DHAKA: Bangladesh’s Prime Minister Sheikh Hasina won re-election for a fifth term Sunday, officials said, following a boycott led by an opposition party she branded a “terrorist organization.”
Hasina’s ruling Awami League “has won the election,” an Election Commission spokesman told in the early hours of Monday morning, after a vote that initial reports suggested had a meagre turnout of some 40 percent.
Her party faced almost no effective rivals in the seats it contested, but it avoided fielding candidates in a few constituencies, in an apparent effort to avoid the legislature being branded a one-party institution.
The opposition Bangladesh Nationalist Party (BNP), whose ranks have been decimated by mass arrests, called a general strike and, along with dozens of others, refused to participate in a “sham election.”
While the final result and exact figures will be formally announced at a ceremony later on Monday, election commission officials said Hasina’s party had won around three-quarters of seats, at least 220 of the total 300.
But support of other lawmakers including from allied parties could push Hasina’s control over parliament even higher.
Hasina, 76, had called for citizens to show faith in the democratic process.

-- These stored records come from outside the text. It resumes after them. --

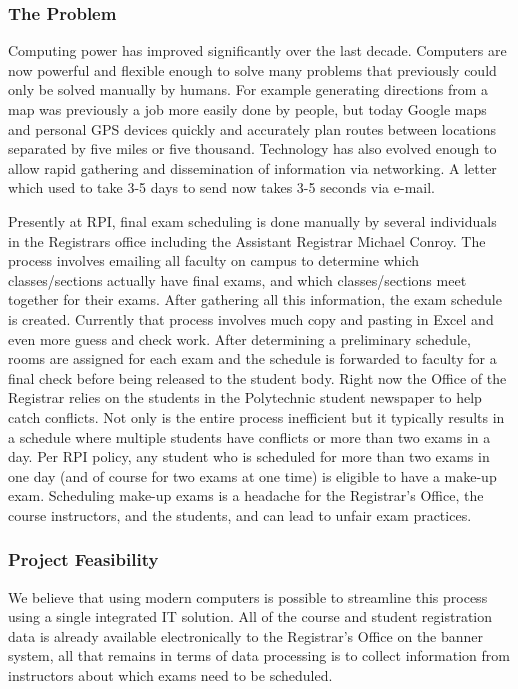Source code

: \documentclass[11pt]{article}
\begin{document}
\subsubsection*{The Problem}
Computing power has improved significantly over the last decade.  Computers are now powerful and flexible enough to solve many problems that previously could only be solved manually by humans.  For example generating directions from a map was previously a job more easily done by people, but today Google maps and personal GPS devices quickly and accurately plan routes between locations separated by five miles or five thousand.  Technology has also evolved enough to allow rapid gathering and dissemination of information via networking.  A letter which used to take 3-5 days to send now takes  3-5 seconds via e-mail.

\par Presently at RPI, final exam scheduling is done manually by several individuals in the Registrars office including the Assistant Registrar Michael Conroy.  The process involves emailing all faculty on campus to determine which classes/sections actually have final exams, and which classes/sections meet together for their exams.  After gathering all this information, the exam schedule is created.  Currently that process involves much copy and pasting in Excel and even more guess and check work.  After determining a preliminary schedule, rooms are assigned for each exam and the schedule is forwarded to faculty for a final check before being released to the student body.  Right now the Office of the Registrar relies on the students in the Polytechnic student newspaper to help catch conflicts.  Not only is the entire process inefficient but it typically results in a schedule where multiple students have conflicts or more than two exams in a day.  Per RPI policy, any student who is scheduled for more than two exams in one day (and of course for two exams at one time) is eligible to have a make-up exam. Scheduling make-up exams is a headache for the Registrar's Office, the course instructors, and the students, and can lead to unfair exam practices.

\subsubsection*{Project Feasibility}
\par We believe that using modern computers is possible to streamline this process using a single integrated IT solution.  All of the course and student registration data is already available electronically to the Registrar's Office on the banner system, all that remains in terms of data processing is to collect information from instructors about which exams need to be scheduled.
\end{document}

“The BNP is a terrorist organization,” she told reporters after casting her vote. “I am trying my best to ensure that democracy should continue in this country.”

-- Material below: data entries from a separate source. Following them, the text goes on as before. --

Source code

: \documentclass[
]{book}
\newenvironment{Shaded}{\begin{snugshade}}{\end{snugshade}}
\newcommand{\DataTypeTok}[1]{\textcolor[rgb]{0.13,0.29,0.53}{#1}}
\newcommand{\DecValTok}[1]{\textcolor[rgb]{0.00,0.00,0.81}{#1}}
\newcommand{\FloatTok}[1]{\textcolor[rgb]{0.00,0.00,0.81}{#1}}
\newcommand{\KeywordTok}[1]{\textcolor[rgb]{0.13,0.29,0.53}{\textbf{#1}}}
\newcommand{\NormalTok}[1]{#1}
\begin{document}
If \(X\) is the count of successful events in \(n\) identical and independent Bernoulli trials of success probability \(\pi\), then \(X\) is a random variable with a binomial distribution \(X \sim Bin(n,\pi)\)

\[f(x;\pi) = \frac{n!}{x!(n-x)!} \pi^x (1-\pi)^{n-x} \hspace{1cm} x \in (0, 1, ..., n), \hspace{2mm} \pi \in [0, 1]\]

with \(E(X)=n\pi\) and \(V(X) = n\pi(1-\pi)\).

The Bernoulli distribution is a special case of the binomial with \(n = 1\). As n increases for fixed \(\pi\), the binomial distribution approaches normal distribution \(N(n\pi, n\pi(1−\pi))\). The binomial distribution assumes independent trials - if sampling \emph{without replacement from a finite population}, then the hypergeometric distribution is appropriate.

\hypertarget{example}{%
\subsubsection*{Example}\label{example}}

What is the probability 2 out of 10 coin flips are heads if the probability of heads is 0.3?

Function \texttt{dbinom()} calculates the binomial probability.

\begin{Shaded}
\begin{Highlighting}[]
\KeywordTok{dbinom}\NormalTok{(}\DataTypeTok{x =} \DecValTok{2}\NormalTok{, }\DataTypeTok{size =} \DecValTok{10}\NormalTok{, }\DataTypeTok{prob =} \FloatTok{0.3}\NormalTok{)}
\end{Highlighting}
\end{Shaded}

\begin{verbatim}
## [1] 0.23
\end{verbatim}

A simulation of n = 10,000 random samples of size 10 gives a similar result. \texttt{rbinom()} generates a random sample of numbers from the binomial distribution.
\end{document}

BNP head Tarique Rahman, speaking from Britain where he lives in exile, told he feared “fake votes” would be used to boost voter turnout.

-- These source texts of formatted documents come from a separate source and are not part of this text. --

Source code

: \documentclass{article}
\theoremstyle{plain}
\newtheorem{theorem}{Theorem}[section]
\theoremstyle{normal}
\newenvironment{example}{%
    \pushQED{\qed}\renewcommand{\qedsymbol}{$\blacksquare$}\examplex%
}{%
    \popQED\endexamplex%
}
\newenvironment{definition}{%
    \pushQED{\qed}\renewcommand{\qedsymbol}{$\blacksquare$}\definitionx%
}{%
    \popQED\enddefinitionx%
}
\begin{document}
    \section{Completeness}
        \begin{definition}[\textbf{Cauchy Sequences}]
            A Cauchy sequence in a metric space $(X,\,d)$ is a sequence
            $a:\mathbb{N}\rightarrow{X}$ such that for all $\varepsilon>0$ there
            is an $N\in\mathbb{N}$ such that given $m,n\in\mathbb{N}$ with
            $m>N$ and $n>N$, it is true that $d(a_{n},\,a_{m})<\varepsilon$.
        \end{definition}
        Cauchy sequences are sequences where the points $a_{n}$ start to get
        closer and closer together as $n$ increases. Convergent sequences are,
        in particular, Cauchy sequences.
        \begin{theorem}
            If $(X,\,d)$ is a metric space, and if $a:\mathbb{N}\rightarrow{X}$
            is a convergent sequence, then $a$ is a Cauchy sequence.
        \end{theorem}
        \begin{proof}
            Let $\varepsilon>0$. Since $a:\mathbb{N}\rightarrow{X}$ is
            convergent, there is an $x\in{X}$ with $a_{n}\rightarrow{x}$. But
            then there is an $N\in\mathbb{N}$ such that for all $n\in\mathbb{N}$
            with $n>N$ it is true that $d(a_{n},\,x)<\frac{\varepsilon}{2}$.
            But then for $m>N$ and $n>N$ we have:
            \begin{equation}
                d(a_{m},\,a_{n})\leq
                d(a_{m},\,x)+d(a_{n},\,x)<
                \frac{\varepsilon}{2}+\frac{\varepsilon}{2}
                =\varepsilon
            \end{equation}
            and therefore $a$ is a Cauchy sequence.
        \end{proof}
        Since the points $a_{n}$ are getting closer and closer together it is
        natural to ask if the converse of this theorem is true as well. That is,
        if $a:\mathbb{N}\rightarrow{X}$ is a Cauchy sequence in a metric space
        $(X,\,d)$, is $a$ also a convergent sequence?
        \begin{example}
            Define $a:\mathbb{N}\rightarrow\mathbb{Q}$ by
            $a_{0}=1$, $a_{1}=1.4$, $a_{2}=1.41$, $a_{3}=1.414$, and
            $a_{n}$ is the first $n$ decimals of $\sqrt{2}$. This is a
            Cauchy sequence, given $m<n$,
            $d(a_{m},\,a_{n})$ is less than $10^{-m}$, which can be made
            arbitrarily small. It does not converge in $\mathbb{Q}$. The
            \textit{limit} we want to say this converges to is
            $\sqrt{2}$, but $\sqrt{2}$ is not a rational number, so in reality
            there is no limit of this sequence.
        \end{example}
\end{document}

“What unfolded was not an election, but rather a disgrace to the democratic aspirations of Bangladesh,” he wrote on social media, alleging he had seen “disturbing pictures and videos” backing his claims.
Pierre Prakash of the International Crisis Group said before the vote that Hasina’s government was clearly “less popular than it was a few years ago, yet Bangladeshis have little real outlet at the ballot box.”